In [3]:
import re

import os

In [1]:
import pandas as pd
import numpy as np

In [2]:
from bs4 import BeautifulSoup             

In [5]:
from nltk.corpus import stopwords

In [4]:
from sklearn.feature_extraction.text import CountVectorizer
from sklearn.ensemble import RandomForestClassifier

In [40]:
# from KaggleWord2VecUtility import KaggleWord2VecUtility

-----
## Part 1: For Beginners - Bag of Words

[source](https://www.kaggle.com/c/word2vec-nlp-tutorial/details/part-1-for-beginners-bag-of-words)

### Reading the Data

In [6]:
train = pd.read_table('data/labeledTrainData.tsv', 
                      delimiter = '\t', 
                      quoting = 3)

train.head()

Unnamed: 0,id,sentiment,review
0,"""5814_8""",1,"""With all this stuff going down at the moment ..."
1,"""2381_9""",1,"""\""The Classic War of the Worlds\"" by Timothy ..."
2,"""7759_3""",0,"""The film starts with a manager (Nicholas Bell..."
3,"""3630_4""",0,"""It must be assumed that those who praised thi..."
4,"""9495_8""",1,"""Superbly trashy and wondrously unpretentious ..."


In [21]:
test = pd.read_table('data/testData.tsv', 
                     delimiter = '\t', 
                     quoting = 3)

test.head()

Unnamed: 0,id,review
0,"""12311_10""","""Naturally in a film who's main themes are of ..."
1,"""8348_2""","""This movie is a disaster within a disaster fi..."
2,"""5828_4""","""All in all, this is a movie for kids. We saw ..."
3,"""7186_2""","""Afraid of the Dark left me with the impressio..."
4,"""12128_7""","""A very accurate depiction of small time mob l..."


------
### Data Cleaning and Text Preprocessing

In [7]:
def review_to_words(raw_review):
    """Function to convert a raw review to a string of words
    The input is a single string (a raw movie review), and 
    the output is a single string (a preprocessed movie review)
    """

    review_text = BeautifulSoup(raw_review, 'lxml').get_text() 
    letters_only = re.sub("[^a-zA-Z]", " ", review_text) 
    words = letters_only.lower().split()                             
    
    stops = set(stopwords.words("english"))                  
    meaningful_words = [w for w in words if not w in stops]   

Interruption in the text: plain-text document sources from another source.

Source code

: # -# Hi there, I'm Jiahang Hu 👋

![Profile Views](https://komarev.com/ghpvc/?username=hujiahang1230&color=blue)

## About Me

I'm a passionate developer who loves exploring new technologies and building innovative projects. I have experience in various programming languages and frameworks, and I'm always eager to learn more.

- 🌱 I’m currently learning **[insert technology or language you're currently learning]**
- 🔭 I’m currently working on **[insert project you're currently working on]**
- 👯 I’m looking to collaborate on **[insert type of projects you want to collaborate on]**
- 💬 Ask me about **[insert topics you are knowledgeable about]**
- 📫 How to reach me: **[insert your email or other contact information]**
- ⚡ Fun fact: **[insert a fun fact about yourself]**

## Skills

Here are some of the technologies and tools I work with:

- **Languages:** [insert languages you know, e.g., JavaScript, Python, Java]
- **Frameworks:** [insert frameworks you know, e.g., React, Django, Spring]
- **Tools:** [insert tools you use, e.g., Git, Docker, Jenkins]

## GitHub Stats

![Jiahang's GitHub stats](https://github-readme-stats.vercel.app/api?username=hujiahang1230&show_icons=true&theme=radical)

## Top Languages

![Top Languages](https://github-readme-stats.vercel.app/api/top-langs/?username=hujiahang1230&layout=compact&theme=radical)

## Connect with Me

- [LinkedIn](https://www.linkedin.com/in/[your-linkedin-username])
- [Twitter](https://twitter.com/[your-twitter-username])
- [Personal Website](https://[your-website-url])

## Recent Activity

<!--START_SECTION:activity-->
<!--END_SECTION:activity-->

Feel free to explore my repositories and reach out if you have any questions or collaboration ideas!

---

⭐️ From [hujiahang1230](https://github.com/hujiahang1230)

    return(" ".join( meaningful_words ))   

# review_to_words( train["review"][0] )

In [8]:
%%time
clean_train_reviews = [review_to_words(review) for review in train.review]

CPU times: user 26.4 s, sys: 1.76 s, total: 28.2 s
Wall time: 29.7 s


------
### Creating Features from a Bag of Words (Using `scikit-learn`)

In [9]:
vectorizer = CountVectorizer(analyzer = "word",
                             tokenizer = None,
                             preprocessor = None,
                             stop_words = None,
                             max_features = 5000) 

In [10]:
%%time
train_data_features = vectorizer.fit_transform(clean_train_reviews)

CPU times: user 4.09 s, sys: 117 ms, total: 4.2 s
Wall time: 4.22 s


In [11]:
train_data_features = train_data_features.toarray()
# print(train_data_features.shape)

In [14]:
vocab = vectorizer.get_feature_names()
# print(vocab)

If you're interested, you can also print the counts of each word in the vocabulary:

In [17]:
# # Sum up the counts of each vocabulary word
# dist = np.sum(train_data_features, axis=0)

# # For each, print the vocabulary word and the number of times it 
# # appears in the training set
# for tag, count in zip(vocab, dist):
#     print(count, tag)

----
### Random Forest

Initializing a Random Forest classifier with 100 trees and fitting the forest to the training set, using the bag of words as features and the sentiment labels as the response variable.

In [18]:
forest = RandomForestClassifier(n_estimators = 100) 

In [19]:
%%time
forest = forest.fit( train_data_features, train["sentiment"] )

CPU times: user 2min 10s, sys: 4.06 s, total: 2min 14s
Wall time: 2min 22s


----
### Making Predictions

Doing the same stuff, but with the test data:

In [22]:
%%time
clean_test_reviews = [review_to_words(review) for review in test.review]

CPU times: user 26.5 s, sys: 1.94 s, total: 28.4 s
Wall time: 30.1 s


In [23]:
%%time
test_data_features = vectorizer.transform(clean_test_reviews)

CPU times: user 4.78 s, sys: 225 ms, total: 5 s
Wall time: 5.29 s


In [24]:
test_data_features = test_data_features.toarray()

In [25]:
%%time
result = forest.predict(test_data_features)

CPU times: user 2.87 s, sys: 1.73 s, total: 4.61 s
Wall time: 6.94 s


----
### Creating a Submission

In [26]:
output = pd.DataFrame( data={"id":test["id"], "sentiment":result} )
output.to_csv("submissions/Bag_of_Words_model.csv", 
              index = False, 
              quoting = 3)